1. The Long Goodbye by Raymond Chandler (1953). Chandler’s sardonic and chivalric gumshoe Philip Marlowe winds up in jail when he refuses to betray a client to the Los Angeles police investigating the murder of a wealthy woman. Marlowe’s incorruptibility and concentration on the case are challenged even more when the obsessively independent private eye falls in love, apparently for the first time, with a different rich and sexy woman. She proposes marriage, but he puts her off, claiming he feels “like a pearl onion on a banana split” among her set.
2. The Killer Inside Me by Jim Thompson (1952). Lou Ford is the boy next door — a deputy sheriff in his Texas hometown. But he suffers from “the sickness,” which urges him to kill women and others who get in his way. Through Ford’s chilling first-person narration, Thompson takes us inside the mind of a serial killer.
3. Red Dragon by Thomas Harris (1981). Imitation is the most annoying form of flattery for archfiend Dr. Hannibal Lecter in this terrifying predecessor to The Silence of the Lambs. Red Dragon describes the original capture of cannibalistic serial killer Lecter and his subsequent indignation on hearing that another monster is imitating his sadistic methods. Harris skillfully leaves open who is manipulating whom when Lecter agrees to help the FBI track down the copycat, who matches Lecter eye for eye — literally.
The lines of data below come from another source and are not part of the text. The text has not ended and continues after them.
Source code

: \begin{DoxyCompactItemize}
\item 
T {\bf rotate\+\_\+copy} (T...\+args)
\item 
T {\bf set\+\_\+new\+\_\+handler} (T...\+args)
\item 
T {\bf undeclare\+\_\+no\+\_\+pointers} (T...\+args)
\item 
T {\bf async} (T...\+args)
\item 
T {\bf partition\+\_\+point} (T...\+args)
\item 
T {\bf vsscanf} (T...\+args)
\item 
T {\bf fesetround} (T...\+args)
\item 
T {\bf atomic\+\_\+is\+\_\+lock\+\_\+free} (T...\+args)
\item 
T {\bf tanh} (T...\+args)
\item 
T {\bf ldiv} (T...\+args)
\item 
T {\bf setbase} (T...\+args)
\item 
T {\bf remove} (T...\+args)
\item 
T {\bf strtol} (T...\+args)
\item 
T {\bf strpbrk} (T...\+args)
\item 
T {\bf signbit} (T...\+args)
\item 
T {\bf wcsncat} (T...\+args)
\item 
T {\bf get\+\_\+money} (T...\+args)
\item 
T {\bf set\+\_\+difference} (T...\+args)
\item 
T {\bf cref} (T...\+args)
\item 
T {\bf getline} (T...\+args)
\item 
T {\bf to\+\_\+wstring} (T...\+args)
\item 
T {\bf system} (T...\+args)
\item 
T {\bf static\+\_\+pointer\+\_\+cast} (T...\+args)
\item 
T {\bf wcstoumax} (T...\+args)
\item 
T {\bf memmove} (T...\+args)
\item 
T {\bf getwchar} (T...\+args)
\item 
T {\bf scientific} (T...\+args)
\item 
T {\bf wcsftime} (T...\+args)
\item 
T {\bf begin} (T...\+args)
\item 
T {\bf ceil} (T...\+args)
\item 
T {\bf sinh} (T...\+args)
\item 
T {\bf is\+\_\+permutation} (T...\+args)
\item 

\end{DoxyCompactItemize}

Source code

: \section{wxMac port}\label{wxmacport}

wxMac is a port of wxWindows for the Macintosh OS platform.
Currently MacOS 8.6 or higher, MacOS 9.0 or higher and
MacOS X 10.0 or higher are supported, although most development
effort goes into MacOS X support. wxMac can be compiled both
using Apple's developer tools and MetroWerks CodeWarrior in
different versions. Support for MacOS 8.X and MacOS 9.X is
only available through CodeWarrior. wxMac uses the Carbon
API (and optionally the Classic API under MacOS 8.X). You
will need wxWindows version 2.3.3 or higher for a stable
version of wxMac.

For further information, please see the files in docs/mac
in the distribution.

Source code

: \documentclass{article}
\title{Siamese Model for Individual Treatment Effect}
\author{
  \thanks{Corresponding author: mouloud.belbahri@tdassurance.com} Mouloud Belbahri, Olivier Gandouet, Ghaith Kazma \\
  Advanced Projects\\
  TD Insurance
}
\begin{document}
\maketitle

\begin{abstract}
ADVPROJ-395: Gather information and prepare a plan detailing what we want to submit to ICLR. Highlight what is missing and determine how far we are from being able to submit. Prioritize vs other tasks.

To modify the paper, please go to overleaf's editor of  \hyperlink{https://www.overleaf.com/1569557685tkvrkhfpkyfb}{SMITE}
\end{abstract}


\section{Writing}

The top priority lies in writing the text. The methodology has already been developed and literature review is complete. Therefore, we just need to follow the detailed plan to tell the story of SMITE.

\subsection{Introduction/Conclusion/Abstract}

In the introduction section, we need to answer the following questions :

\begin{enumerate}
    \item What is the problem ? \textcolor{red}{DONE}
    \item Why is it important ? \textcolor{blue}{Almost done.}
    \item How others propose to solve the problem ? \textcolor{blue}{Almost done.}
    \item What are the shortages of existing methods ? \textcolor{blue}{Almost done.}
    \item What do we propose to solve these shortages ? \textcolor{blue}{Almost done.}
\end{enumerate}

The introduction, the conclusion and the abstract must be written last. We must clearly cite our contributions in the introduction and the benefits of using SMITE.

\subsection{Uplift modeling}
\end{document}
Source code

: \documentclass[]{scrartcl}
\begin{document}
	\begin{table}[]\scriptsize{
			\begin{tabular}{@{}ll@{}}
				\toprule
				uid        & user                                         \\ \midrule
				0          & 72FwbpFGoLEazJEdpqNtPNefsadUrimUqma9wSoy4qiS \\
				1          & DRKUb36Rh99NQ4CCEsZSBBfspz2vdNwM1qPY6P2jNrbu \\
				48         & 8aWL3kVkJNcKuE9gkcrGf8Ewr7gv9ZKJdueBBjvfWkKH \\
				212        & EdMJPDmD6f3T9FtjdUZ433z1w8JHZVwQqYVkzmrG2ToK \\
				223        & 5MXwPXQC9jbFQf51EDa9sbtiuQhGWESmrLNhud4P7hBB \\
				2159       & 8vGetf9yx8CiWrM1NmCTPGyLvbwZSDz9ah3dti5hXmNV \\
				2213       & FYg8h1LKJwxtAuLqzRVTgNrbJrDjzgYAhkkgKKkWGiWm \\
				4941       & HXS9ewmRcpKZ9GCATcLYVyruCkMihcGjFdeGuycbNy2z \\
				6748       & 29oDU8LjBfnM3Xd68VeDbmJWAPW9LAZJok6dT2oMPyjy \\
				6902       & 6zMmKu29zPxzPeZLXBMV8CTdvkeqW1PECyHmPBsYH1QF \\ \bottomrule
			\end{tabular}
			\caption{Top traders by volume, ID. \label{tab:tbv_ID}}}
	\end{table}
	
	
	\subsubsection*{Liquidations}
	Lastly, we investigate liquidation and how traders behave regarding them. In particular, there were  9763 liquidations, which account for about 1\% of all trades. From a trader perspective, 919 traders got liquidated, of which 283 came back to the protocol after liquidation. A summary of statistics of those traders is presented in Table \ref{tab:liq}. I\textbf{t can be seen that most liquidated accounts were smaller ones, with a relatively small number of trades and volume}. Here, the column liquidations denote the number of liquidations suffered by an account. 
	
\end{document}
4. The Big Sleep by Raymond Chandler (1939). This is the first novel featuring hard-boiled Los Angeles private eye Philip Marlowe, a tough guy with a fast gun and a quick wit. Noting that he “was neat, clean, shaved and sober, and I didn’t care who knew it,” Marlowe goes to work for a dying L.A. oil tycoon whose two lusty daughters have fallen prey to an array of drug dealers, pornographers, and bootleggers intent on separating the old man from his money.
5. Tinker, Tailor, Soldier, Spy by John Le Carré (1974). This is the first novel in Le Carré’s Karla trilogy featuring aging, meticulous, self-effacing British spy George Smiley. Smiley is called out of forced retirement to root out a traitorous “mole” placed in the London headquarters of British intelligence by Soviet spymaster Karla. Working alone and without his agency’s resources for fear of alerting the mole, Smiley methodically sets about unmasking his quarry in this quintessential Cold War cloak-and-dagger yarn.
6. The Maltese Falcon by Dashiell Hammett (1930). Shortly after San Francisco private eye Sam Spade accepts a case from a beautiful and mysterious young woman, his partner, Miles Archer, is killed. Though Spade despised him, his code of honor compels him to solve Archer’s murder. As the two cases intersect, Spade finds himself involved with an eccentric assortment of thugs and con men, all in search of the titular black statue of a falcon said to be worth millions.
7. Mildred Pierce by James M. Cain (1941). After shedding her philandering, unemployed husband, Mildred Pierce works menial jobs to support her two children before discovering a gift for making and selling pies in Depression-era California. She’s a strong woman with two fatal flaws — an attraction to weak men and blind devotion to her monstrously selfish daughter Veda. These weaknesses join to form a perfect storm of betrayal and murder in this hard-boiled tale.
8. The Postman Always Rings Twice by James M. Cain (1934). When a drifter enters her roadside diner, a sexy young woman imagines a new life. Together they plot the murder of her boorish husband in this noir classic, in which spare prose and desperate characters raise dime-store pulp to an art form.
9. The Silence of the Lambs by Thomas Harris (1988). Dr. Hannibal “the Cannibal” Lecter is a deranged serial killer and a brilliant psychiatrist — who better to help the FBI profile psychos like Buffalo Bill, who loves peeling the skin off his lovely young victims? So the Bureau dispatches Clarice Starling, a smart, charming, slightly vulnerable agent, to Lecter’s prison cell. While playing mind games with Clarice, Lecter provides her with strange but telling clues, which she pursues against her superiors’ wishes and the clock ticking out the seconds for Buffalo Bill’s next victim.
10. Everybody Pays by Andrew Vachss (1999). A master of the amped-up, neonoir style, whose work reflects a deep concern with child abuse and a taste for raw vengeance, Vachss offers here forty-four stomach-churning stories featuring prostitutes and pederasts, neo-Nazis and savage punks, hit men and kidnappers, who inhabit a world where merciless street justice provides the only brake on evil.